Work request:
An exact transcription of all the entries is needed; pictures stay out.

··· Records shown

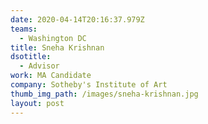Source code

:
 ```yaml
---
date: 2020-04-14T20:16:37.979Z
teams:
  - Washington DC
title: Sneha Krishnan
dsotitle:
  - Advisor
work: MA Candidate
company: Sotheby's Institute of Art
thumb_img_path: /images/sneha-krishnan.jpg
layout: post
---
```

······

Written answer:
Source code

:
 ```yaml
---
date: 2020-04-14T20:16:37.979Z
teams:
  - Washington DC
title: Sneha Krishnan
dsotitle:
  - Advisor
work: MA Candidate
company: Sotheby's Institute of Art
thumb_img_path: /images/sneha-krishnan.jpg
layout: post
---
```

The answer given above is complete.